→ **TASK INSTRUCTIONS**
Lift every line from the entries that includes the word "mathscr".

*** RECORDS SUPPLIED ***

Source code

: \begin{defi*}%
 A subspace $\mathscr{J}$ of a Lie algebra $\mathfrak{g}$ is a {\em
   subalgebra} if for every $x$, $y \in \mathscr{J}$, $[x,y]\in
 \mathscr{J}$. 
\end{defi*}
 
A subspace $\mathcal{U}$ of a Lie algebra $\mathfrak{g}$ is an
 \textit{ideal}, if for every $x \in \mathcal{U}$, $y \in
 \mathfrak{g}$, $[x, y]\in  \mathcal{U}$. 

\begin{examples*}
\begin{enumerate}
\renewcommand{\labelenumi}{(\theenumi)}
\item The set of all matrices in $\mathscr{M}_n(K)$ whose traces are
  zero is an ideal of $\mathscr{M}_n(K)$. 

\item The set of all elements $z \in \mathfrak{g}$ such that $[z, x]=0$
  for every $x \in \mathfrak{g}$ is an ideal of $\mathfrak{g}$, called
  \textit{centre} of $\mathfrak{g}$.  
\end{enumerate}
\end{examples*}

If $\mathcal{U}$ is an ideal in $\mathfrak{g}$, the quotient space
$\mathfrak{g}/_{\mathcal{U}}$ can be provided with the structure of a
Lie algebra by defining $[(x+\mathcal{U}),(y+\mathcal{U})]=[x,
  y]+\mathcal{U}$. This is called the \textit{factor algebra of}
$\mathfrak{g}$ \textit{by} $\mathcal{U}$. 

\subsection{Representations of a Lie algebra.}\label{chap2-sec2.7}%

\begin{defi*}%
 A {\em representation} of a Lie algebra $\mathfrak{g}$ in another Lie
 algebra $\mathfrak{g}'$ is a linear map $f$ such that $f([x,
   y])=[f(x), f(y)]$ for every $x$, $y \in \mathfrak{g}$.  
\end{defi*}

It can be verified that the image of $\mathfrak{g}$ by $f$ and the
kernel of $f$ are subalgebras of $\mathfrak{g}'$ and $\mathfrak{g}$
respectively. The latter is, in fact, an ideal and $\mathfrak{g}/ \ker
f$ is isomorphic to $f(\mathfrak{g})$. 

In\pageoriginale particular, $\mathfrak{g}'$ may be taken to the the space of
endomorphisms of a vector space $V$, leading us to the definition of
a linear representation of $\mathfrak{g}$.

*** End of RECORDS SUPPLIED ***

→ **RESULT**
 A subspace $\mathscr{J}$ of a Lie algebra $\mathfrak{g}$ is a {\em
   subalgebra} if for every $x$, $y \in \mathscr{J}$, $[x,y]\in
 \mathscr{J}$. 
\item The set of all matrices in $\mathscr{M}_n(K)$ whose traces are
  zero is an ideal of $\mathscr{M}_n(K)$. 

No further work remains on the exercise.